Şii-Sünni eksenini kaşıyor
 
ABD Başkanı olarak Trump'ın, selefi Barack Obama'nın dış politikalarıyla arasına mesafe koymasının bir yolu İran'ı kötülemek, diğeri de Suudilerle arayı yapmak olarak öne çıkıyor. Trump, Ocak'ta göreve geldikten kısa bir süre sonra yeni CIA başkanı Mike Pompeo'yu Suudi Arabistan'a ve Bahreyn'e göndermişti. Pompeo bu iki ülkede kırmızı halılarla karşılanmıştı.

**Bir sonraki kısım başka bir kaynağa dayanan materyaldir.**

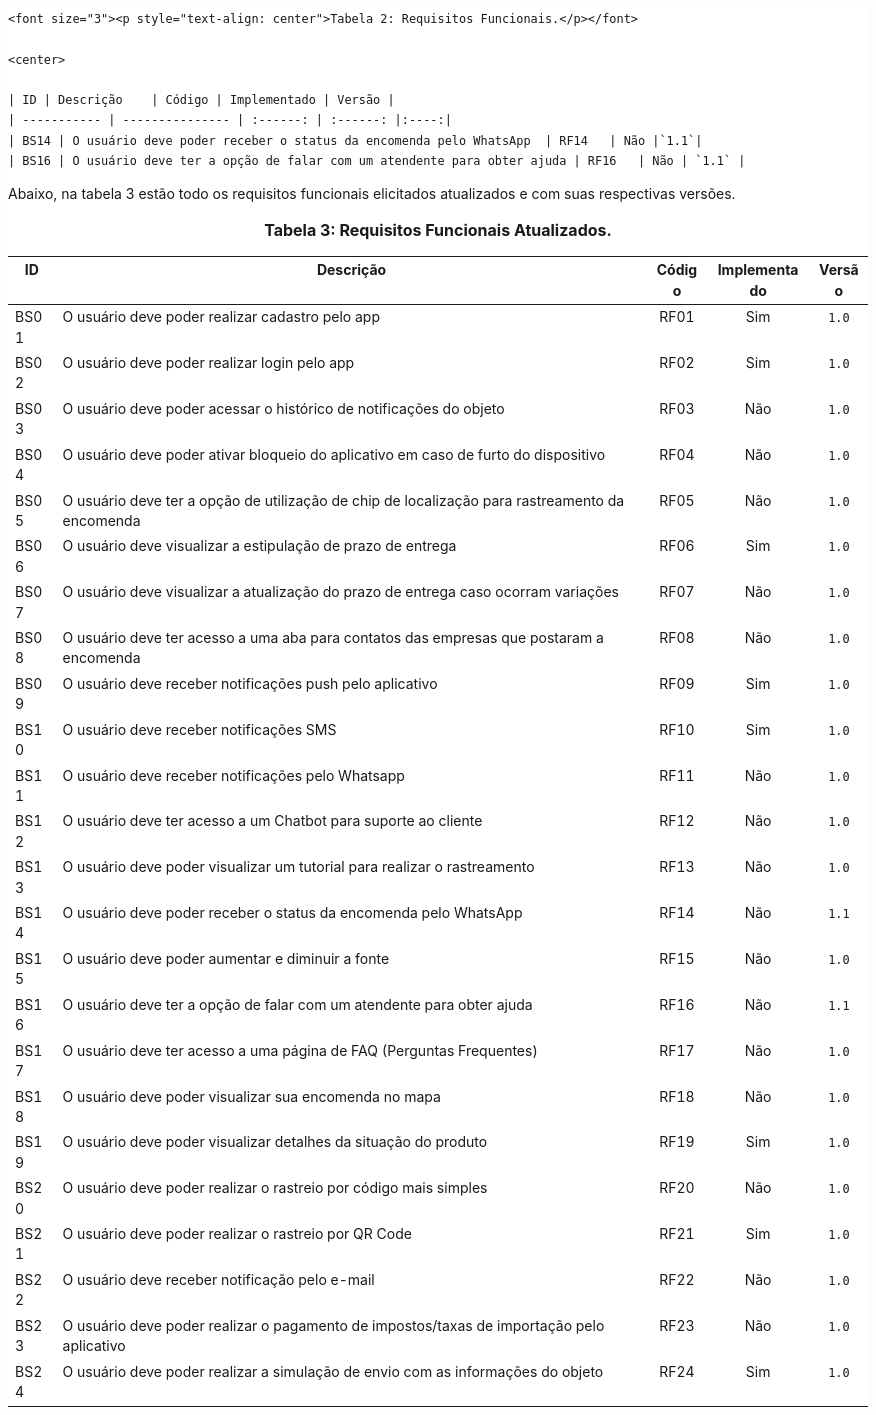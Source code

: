     <font size="3"><p style="text-align: center">Tabela 2: Requisitos Funcionais.</p></font>

    <center>

    | ID | Descrição    | Código | Implementado | Versão |
    | ----------- | --------------- | :------: | :------: |:----:|
    | BS14 | O usuário deve poder receber o status da encomenda pelo WhatsApp  | RF14   | Não |`1.1`|
    | BS16 | O usuário deve ter a opção de falar com um atendente para obter ajuda | RF16   | Não | `1.1` |


Abaixo, na tabela 3 estão todo os requisitos funcionais elicitados atualizados e com suas respectivas versões.


<font size="3"><p style="text-align: center">**Tabela 3: Requisitos Funcionais Atualizados.**</p></font>

<center>

| ID | Descrição    | Código | Implementado | Versão |
| ----------- | --------------- | :------: | :------: |:----:|
| BS01 | O usuário deve poder realizar cadastro pelo app     | RF01   | Sim | `1.0` |
| BS02 | O usuário deve poder realizar login pelo app   | RF02   | Sim | `1.0` |
| BS03 | O usuário deve poder acessar o histórico de notificações do objeto  | RF03   | Não | `1.0` |
| BS04 | O usuário deve poder ativar bloqueio do aplicativo em caso de furto do dispositivo  | RF04   | Não | `1.0` |
| BS05 | O usuário deve ter a opção de utilização de chip de localização para rastreamento da encomenda  | RF05   | Não | `1.0` |
| BS06 | O usuário deve visualizar a estipulação de prazo de entrega  | RF06   | Sim | `1.0` |
| BS07 | O usuário deve visualizar a atualização do prazo de entrega caso ocorram variações	  | RF07   | Não | `1.0` |
| BS08 | O usuário deve ter acesso a uma aba para contatos das empresas que postaram a encomenda| RF08   | Não | `1.0` |
| BS09 | O usuário deve receber notificações push pelo aplicativo		  | RF09   | Sim | `1.0` |
| BS10 | O usuário deve receber notificações SMS		  | RF10   | Sim | `1.0` |
| BS11 | O usuário deve receber notificações pelo Whatsapp		  | RF11   | Não | `1.0` |
| BS12 | O usuário deve ter acesso a um Chatbot para suporte ao cliente	| RF12   | Não | `1.0` |
| BS13 | O usuário deve poder visualizar um tutorial para realizar o rastreamento	  | RF13   | Não | `1.0` |
| BS14 | O usuário deve poder receber o status da encomenda pelo WhatsApp  | RF14   | Não |`1.1`|
| BS15 | O usuário deve poder aumentar e diminuir a fonte		  | RF15   | Não | `1.0` |
| BS16 | O usuário deve ter a opção de falar com um atendente para obter ajuda | RF16   | Não | `1.1` |
| BS17 | O usuário deve ter acesso a uma página de FAQ (Perguntas Frequentes)  | RF17   | Não | `1.0` |
| BS18 | O usuário deve poder visualizar sua encomenda no mapa  | RF18   | Não | `1.0` |
| BS19 | O usuário deve poder visualizar detalhes da situação do produto	  | RF19   | Sim | `1.0` |
| BS20 | O usuário deve poder realizar o rastreio por código mais simples	  | RF20   | Não | `1.0` |
| BS21 | O usuário deve poder realizar o rastreio por QR Code	  | RF21   | Sim | `1.0` |
| BS22 | O usuário deve receber notificação pelo e-mail		  | RF22   | Não | `1.0` |
| BS23 | O usuário deve poder realizar o pagamento de impostos/taxas de importação pelo aplicativo  | RF23   | Não | `1.0` |
| BS24 | O usuário deve poder realizar a simulação de envio com as informações do objeto | RF24   | Sim | `1.0` |

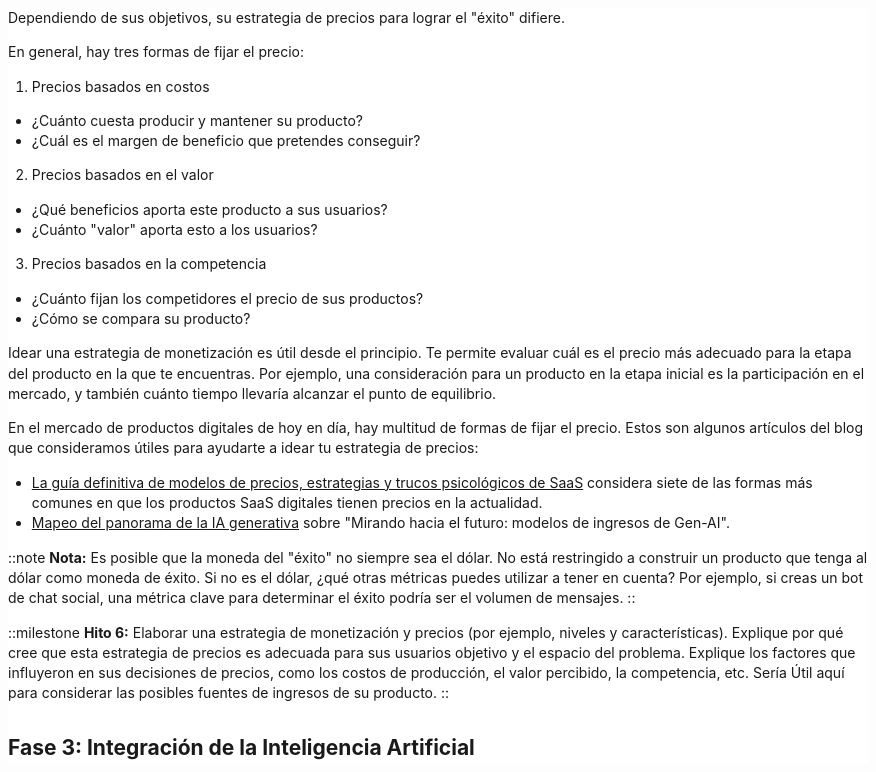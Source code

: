 Dependiendo de sus objetivos, su estrategia de precios para lograr el "éxito" difiere.

En general, hay tres formas de fijar el precio:

1. Precios basados en costos

* ¿Cuánto cuesta producir y mantener su producto?
* ¿Cuál es el margen de beneficio que pretendes conseguir?

2. Precios basados en el valor

* ¿Qué beneficios aporta este producto a sus usuarios?
* ¿Cuánto "valor" aporta esto a los usuarios?

3. Precios basados en la competencia

* ¿Cuánto fijan los competidores el precio de sus productos?
* ¿Cómo se compara su producto?

Idear una estrategia de monetización es útil desde el principio. Te permite evaluar cuál es el precio más adecuado para
la etapa del producto en la que te encuentras. Por ejemplo, una consideración para un producto en la etapa inicial es la
participación en el mercado, y también cuánto tiempo llevaría alcanzar el punto de equilibrio.

En el mercado de productos digitales de hoy en día, hay multitud de formas de fijar el precio. Estos son algunos
artículos del blog que consideramos útiles para ayudarte a idear tu estrategia de precios:

* [La guía definitiva de modelos de precios, estrategias y trucos psicológicos de SaaS](https://www.cobloom.com/blog/saas-pricing-models)
  considera siete de las formas más
  comunes en que los productos SaaS digitales tienen precios en la actualidad.
* [Mapeo del panorama de la IA generativa](https://www.antler.co/blog/generative-ai) sobre "Mirando hacia el futuro:
  modelos de ingresos de Gen-AI".

::note
**Nota:** Es posible que la moneda del "éxito" no siempre sea el dólar. No está restringido a construir un producto que
tenga al dólar como moneda de éxito. Si no es el dólar, ¿qué otras métricas puedes utilizar a tener en cuenta? Por
ejemplo, si creas un bot de chat social, una métrica clave para determinar el éxito podría ser el volumen de mensajes.
::

::milestone
**Hito 6:** Elaborar una estrategia de monetización y precios (por ejemplo, niveles y características). Explique por qué
cree que esta estrategia de precios es adecuada para sus usuarios objetivo y el espacio del problema. Explique los
factores que influyeron en sus decisiones de precios, como los costos de producción, el valor percibido, la competencia,
etc. Sería Útil aquí para considerar las posibles fuentes de ingresos de su producto.
::

## Fase 3: Integración de la Inteligencia Artificial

Bu arada Başkan Trump'ın katıldığı bir toplantıda Riyad'da Pazar günü ABD ve Körfez ülkeleri arasında terör finansmanını engellemek amacıyla "para trafiği kontrol merkezinin kurulması" için mutabakat zaptı imzalandı.
 
ABD, Suudi Arabistan'ın özel koruması gibi! 
 
CIA ve Batılı istihbarat teşkilatları ile özel kuvvetler, 2003 El Kaide ayaklanmasından bu yana sözde terörle mücadelede Suudi yetkililere yardım ediyor. Destekleri, 1979 Kâbe Baskını'na kadar gidiyor. Bu arada DEAŞ, Suudi Arabistan ve Kuveyt'te Şii türbeleri ile camilerini bombaladı.

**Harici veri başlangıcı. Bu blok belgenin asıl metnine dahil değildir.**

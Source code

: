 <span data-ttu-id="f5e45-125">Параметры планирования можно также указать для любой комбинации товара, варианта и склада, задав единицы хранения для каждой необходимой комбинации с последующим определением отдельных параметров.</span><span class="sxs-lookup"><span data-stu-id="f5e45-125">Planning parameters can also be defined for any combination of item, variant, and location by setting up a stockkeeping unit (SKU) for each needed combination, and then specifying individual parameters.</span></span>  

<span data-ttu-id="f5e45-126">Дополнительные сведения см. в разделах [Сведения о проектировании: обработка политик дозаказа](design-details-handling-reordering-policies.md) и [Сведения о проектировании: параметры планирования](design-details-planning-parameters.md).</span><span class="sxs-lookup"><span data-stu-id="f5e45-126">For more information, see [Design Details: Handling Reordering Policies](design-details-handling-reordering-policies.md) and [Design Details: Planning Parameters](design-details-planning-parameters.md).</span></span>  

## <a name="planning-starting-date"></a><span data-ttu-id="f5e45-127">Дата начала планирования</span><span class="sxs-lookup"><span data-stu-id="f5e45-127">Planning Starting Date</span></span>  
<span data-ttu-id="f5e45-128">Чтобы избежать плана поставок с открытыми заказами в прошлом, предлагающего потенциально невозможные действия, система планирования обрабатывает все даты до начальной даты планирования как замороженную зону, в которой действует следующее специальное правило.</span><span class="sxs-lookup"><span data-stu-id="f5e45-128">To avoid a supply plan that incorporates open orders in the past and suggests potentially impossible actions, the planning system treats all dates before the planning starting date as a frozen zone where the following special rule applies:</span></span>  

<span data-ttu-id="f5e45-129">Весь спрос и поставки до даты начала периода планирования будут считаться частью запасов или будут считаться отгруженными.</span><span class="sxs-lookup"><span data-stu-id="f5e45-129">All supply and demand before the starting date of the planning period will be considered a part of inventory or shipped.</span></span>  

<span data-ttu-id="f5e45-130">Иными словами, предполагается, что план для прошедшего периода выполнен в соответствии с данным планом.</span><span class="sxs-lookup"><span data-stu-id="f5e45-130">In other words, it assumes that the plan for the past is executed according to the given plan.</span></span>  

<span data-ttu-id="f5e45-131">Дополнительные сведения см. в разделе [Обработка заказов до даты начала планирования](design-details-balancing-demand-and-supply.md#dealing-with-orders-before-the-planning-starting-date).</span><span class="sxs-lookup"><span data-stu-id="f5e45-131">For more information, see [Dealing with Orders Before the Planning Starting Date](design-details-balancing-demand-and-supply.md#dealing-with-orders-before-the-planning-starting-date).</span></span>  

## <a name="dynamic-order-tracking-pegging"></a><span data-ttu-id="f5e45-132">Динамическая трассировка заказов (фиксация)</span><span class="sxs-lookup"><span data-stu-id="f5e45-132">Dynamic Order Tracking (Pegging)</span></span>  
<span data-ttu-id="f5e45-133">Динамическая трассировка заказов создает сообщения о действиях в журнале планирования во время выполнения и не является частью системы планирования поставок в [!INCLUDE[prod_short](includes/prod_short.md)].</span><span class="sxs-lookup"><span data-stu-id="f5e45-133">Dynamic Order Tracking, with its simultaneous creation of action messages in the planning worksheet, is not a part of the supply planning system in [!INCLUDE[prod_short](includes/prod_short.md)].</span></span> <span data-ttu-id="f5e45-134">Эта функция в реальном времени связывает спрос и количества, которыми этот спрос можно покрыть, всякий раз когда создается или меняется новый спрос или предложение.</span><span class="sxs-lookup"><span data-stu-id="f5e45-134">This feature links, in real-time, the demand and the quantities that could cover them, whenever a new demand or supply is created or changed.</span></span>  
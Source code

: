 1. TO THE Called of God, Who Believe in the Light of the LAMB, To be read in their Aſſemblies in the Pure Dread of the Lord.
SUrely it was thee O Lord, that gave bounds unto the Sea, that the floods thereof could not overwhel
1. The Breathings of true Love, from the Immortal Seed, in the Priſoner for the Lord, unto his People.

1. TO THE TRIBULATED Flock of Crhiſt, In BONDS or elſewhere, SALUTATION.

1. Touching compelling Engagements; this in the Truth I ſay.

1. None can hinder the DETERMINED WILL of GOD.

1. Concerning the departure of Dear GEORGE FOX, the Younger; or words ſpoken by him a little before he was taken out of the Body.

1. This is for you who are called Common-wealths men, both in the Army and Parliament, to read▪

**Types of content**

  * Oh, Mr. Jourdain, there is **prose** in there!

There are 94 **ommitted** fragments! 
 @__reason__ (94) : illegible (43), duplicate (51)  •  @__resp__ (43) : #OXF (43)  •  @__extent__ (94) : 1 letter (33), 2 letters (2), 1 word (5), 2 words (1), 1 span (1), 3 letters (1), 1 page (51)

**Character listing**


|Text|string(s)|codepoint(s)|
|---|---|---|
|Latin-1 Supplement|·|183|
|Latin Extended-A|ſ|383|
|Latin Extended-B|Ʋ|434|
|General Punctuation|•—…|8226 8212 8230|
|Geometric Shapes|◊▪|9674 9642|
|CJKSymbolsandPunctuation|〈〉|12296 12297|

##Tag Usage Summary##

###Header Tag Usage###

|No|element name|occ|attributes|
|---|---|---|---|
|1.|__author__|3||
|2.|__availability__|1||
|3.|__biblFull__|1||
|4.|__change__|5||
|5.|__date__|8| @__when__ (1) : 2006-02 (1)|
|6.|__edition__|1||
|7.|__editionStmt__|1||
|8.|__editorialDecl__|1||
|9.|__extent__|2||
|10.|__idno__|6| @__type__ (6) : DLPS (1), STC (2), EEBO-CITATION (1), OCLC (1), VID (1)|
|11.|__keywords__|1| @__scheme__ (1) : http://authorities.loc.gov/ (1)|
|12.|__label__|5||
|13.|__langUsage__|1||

Öte yandan bugün Irak, Suriye, Libya ve Yemen'de ortaya çıkan çatışmalarda çok sayıda Suudi gencin DEAŞ saflarında yer aldığı belirtiliyor. Suudi Arabistanlı yöneticiler, İran'ın Suriye'de desteklediği Hizbullah ile ve Yemen'de desteklediği Husileri bölgedeki en büyük tehdit olarak görüyor. Tahran ise milisleri desteklediği iddiasını reddediyor. Bu arada Bahreyn ve Birleşik Arap Emirlikleri de İran'ı büyük bir tehdit olarak görüyor. Başta Ulusal Güvenlik Danışmanı General H. R. McMaster ve Savunma Bakanı Mattis olmak üzere Trump yönetiminin kilit isimleri arasında da bu görüşte olanlar bulunuyor. 
 
Yeni eksenin şifreleri
 
Körfez İşbirliği Konseyi (KİK) - ABD Zirvesi, ABD Başkanı Donald Trump'ın katılımıyla Pazar günü Suudi Arabistan'ın Başkent Riyad'tdaki Kral Abdulaziz Uluslararası Fuar ve Kongre Merkezinde yapıldı. Zirveye Bahreyn Kralı Hamad bin İsa el Halife, Abu Dabi prensi ve emirlik velihatı Muhammed bin Zayed el Nahyan, Umman Sultanlığı başbakan yardımcısı Sayyid Fahd bin Mahmoud al Said, Kuveyt Emiri Şeyh Sabah el-Ahmed el-Cabir es-Sabah, Katar Emiri Şeyh Temim bin Hamad Al Sani, ve Suudi Arabistan Kralı Selman Bin Abdulaziz katıldı.